2 And going 2 for 2 on articles with numbered lists, I really liked these musings on “taste” by Brie Wolfson:
Appreciation is a form of taste. Creation is another. They are often intertwined, but don’t have to be. Someone could have impeccable taste in art, without producing any themselves. Those who create tasteful things are almost always deep appreciators, though. Mark Ronson listens to and loves *a lot* of music. Samin Nosrat tries and savors *a lot* of food.
Though taste may appear effortless, you can’t have taste by mistake. It requires intention, focus, and care. Taste is a commitment to a state of attention. It’s a process of peeling back layer after layer, turning over rock after rock.

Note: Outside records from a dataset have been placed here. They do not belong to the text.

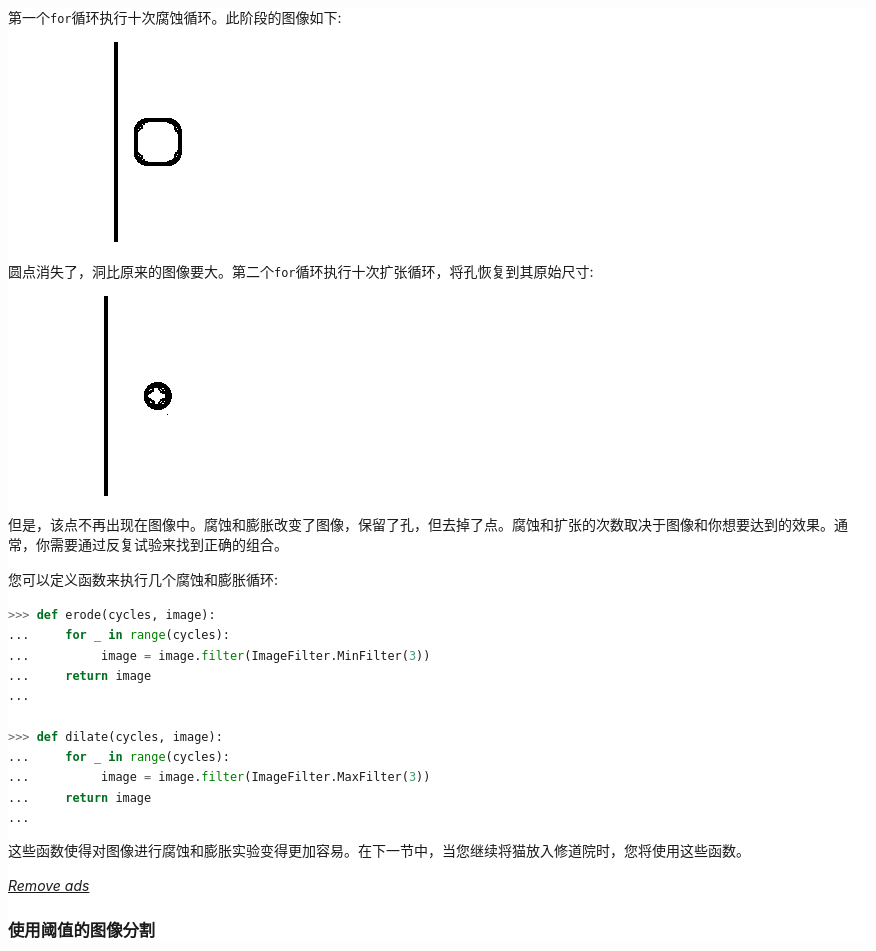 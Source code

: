 第一个`for`循环执行十次腐蚀循环。此阶段的图像如下:

[![Erosion in Python Pillow](img/ad85b43e0a8985d4514241e4a4e42253.png)](https://files.realpython.com/media/erosion_2.9c150c013cf2.jpg)

圆点消失了，洞比原来的图像要大。第二个`for`循环执行十次扩张循环，将孔恢复到其原始尺寸:

[![Dilation in Python Pillow](img/56575de650bc484f07eaa3cf37af22c1.png)](https://files.realpython.com/media/dilation_2.971cb8e1b28c.jpg)

但是，该点不再出现在图像中。腐蚀和膨胀改变了图像，保留了孔，但去掉了点。腐蚀和扩张的次数取决于图像和你想要达到的效果。通常，你需要通过反复试验来找到正确的组合。

您可以定义函数来执行几个腐蚀和膨胀循环:

>>>

```py
>>> def erode(cycles, image):
...     for _ in range(cycles):
...          image = image.filter(ImageFilter.MinFilter(3))
...     return image
...

>>> def dilate(cycles, image):
...     for _ in range(cycles):
...          image = image.filter(ImageFilter.MaxFilter(3))
...     return image
...
```

这些函数使得对图像进行腐蚀和膨胀实验变得更加容易。在下一节中，当您继续将猫放入修道院时，您将使用这些函数。

[*Remove ads*](/account/join/)

### 使用阈值的图像分割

3 A long read by Miriam Posner about Agile, the software development methodology, that really touches on a lot of thoughts I’ve been having recently. I’m a very strong advocate for taking an agile approach when building software (and anything really), but I also notice that as teams get bigger a lot of the nuance and thought gets turned into dogma:
Despite this flexibility in its definition, many developers have lost faith in the idea of Agile. Wischweh himself encountered a turning point while describing a standup meeting to an aunt, a lawyer. She was incredulous. The notion that a competent professional would need to justify his work every day, in tiny units, was absurd to her. Wischweh began to think about the ways in which Agile encourages developers to see themselves as cogs in a machine.
I know exactly the sort of stand-ups Wischweh is describing. I have a love-hate relationship with stand-ups. I think they’re really important to keep alignment, but I also spot so many done poorly. There are the ones where everyone passes around a soft toy and recites what they did yesterday and what they’ll do today until the circle is complete and they can all go. And there are the ones where people check-in on what they’re about to do, ask for help if necessary. Where managers are there to unblock rather than to corral. The latter is clearly superior but at scale and under pressure it’s easy to see stand-ups disintegrate into the former.